Exclusive: SoFi nears deal to go public with SPAC backed by venture investor Palihapitiya -sources

(Reuters) – Online lending startup Social Finance Inc (SoFi) is nearing a deal to go public through a merger with Social Capital Hedosophia Holdings Corp V, a blank-check acquisition company led by venture capital investor Chamath Palihapitiya, people familiar with the matter said on Thursday.

FILE PHOTO: Chamath Palihapitiya, Founder and CEO of Social Capital, presents during the 2018 Sohn Investment Conference in New York City, U.S., April 23, 2018. REUTERS/Brendan McDermid/File Photo

The deal would value SoFi at more than $6 billion and could be announced in the coming days, the sources said, cautioning that the talks could still collapse and the terms could be changed.

The sources requested anonymity because the negotiations are confidential. SoFi and Social Capital did not immediately respond to requests for comment.

Units of Social Capital Hedosophia Holdings Corp V jumped as much as 47.9% following the report and later pared gains to trade up around 26% at $15.30 apiece at 11:01 a.m. eastern time.

Social Capital Hedosophia V is one of three so-called special purpose acquisition companies (SPACs) backed by U.S. investor Palihapitiya and London-based Ian Osborne that are currently looking for acquisitions.

A SPAC is a shell company that raises money in an initial public offering (IPO) to merge with a privately held company that then becomes publicly traded as a result.
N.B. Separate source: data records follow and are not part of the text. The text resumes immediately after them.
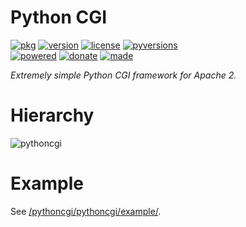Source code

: # Python CGI

<badges>[![pkg](https://img.shields.io/badge/pkg-pythoncgi-808080.svg)](http://code.foxe6.kozow.com/pythoncgi/)
[![version](https://img.shields.io/pypi/v/pythoncgi.svg)](https://pypi.org/project/pythoncgi/)
[![license](https://img.shields.io/pypi/l/pythoncgi.svg)](https://pypi.org/project/pythoncgi/)
[![pyversions](https://img.shields.io/pypi/pyversions/pythoncgi.svg)](https://pypi.org/project/pythoncgi/)  
[![powered](https://img.shields.io/badge/Say-Thanks-ddddff.svg)](https://saythanks.io/to/foxe6)
[![donate](https://img.shields.io/badge/Donate-Paypal-0070ba.svg)](https://paypal.me/foxe6)
[![made](https://img.shields.io/badge/Made%20with-PyCharm-red.svg)](https://www.jetbrains.com/pycharm/)
</badges>

<i>Extremely simple Python CGI framework for Apache 2.</i>

# Hierarchy

![pythoncgi](http://code.foxe6.kozow.com/pythoncgi/pythoncgi.svg)

# Example

See [/pythoncgi/pythoncgi/example/](http://code.foxe6.kozow.com/pythoncgi/pythoncgi/example/).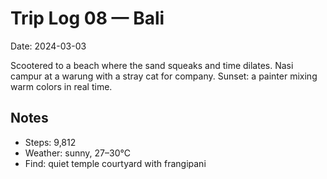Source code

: # Trip Log 08 — Bali

Date: 2024-03-03

Scootered to a beach where the sand squeaks and time dilates. Nasi campur at a warung with a stray cat for company. Sunset: a painter mixing warm colors in real time.

## Notes

- Steps: 9,812
- Weather: sunny, 27–30°C
- Find: quiet temple courtyard with frangipani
They have emerged as a popular IPO alternative for companies, providing a path to going public with less regulatory scrutiny and more certainty over the valuation that will be attained and funds that will be raised.

Palihapitiya has been one of the most prolific sponsors of SPACs, merging them with a range of companies, from space tourism firm Virgin Galactic Holdings Inc to home-selling platform Opendoor Technologies Inc.

Social Capital Hedosophia V raised around $800 million in an IPO on the New York Stock Exchange in October.

Founded in 2011, San Francisco-based SoFi capitalized on the retrenchment of banks from large swaths of consumer lending in the aftermath of the 2008 financial crisis.

It started with refinancing student loans and expanded into mortgages and personal loans. The company said in October it had received preliminary, conditional approval from the U.S. Office of the Comptroller of the Currency in its application for a national bank charter. The company has also branched out into stock trading and cash management accounts.

Reuters reported in December that SoFi had held discussions with SPACs about a merger.